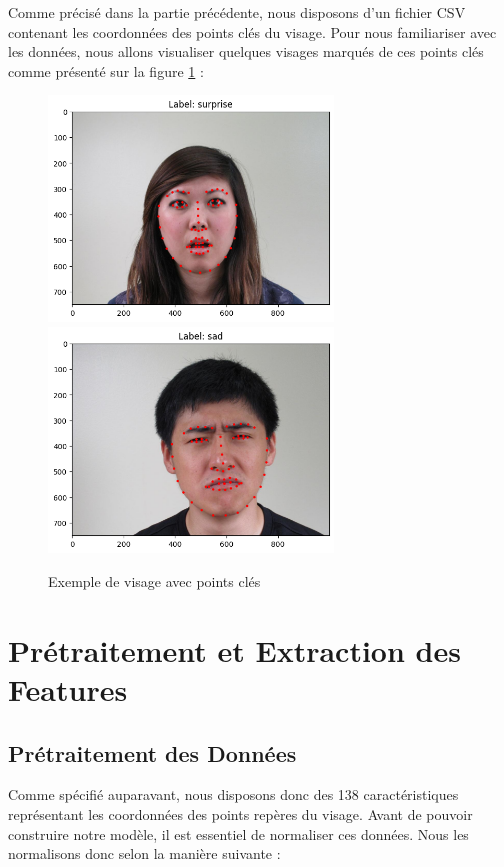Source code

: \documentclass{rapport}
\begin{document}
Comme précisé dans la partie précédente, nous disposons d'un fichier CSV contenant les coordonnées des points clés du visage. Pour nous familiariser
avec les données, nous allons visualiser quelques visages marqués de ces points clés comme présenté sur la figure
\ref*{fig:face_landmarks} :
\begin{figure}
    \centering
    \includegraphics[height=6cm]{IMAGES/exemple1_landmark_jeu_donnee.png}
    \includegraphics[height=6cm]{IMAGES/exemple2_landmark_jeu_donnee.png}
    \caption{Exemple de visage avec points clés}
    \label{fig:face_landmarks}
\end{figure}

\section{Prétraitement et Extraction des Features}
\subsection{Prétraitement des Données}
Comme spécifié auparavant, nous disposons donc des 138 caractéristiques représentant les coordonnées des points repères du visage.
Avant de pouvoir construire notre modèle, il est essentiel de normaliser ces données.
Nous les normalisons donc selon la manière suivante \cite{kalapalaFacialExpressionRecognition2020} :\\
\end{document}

...

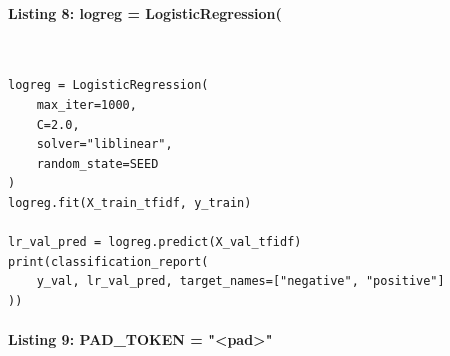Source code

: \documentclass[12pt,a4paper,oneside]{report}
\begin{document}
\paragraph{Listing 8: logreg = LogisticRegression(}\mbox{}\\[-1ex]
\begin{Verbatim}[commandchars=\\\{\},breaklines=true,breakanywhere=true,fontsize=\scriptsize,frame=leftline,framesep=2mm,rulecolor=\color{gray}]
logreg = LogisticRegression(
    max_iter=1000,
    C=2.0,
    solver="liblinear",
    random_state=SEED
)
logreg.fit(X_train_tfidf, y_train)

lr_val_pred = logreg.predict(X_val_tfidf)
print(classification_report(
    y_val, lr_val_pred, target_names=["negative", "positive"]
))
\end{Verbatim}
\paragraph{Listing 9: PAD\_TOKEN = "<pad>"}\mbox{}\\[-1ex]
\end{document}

What to work on: Copy out all lines of the material above in which "Listing" occurs.

Task output:
\paragraph{Listing 8: logreg = LogisticRegression(}\mbox{}\\[-1ex]
\paragraph{Listing 9: PAD\_TOKEN = "<pad>"}\mbox{}\\[-1ex]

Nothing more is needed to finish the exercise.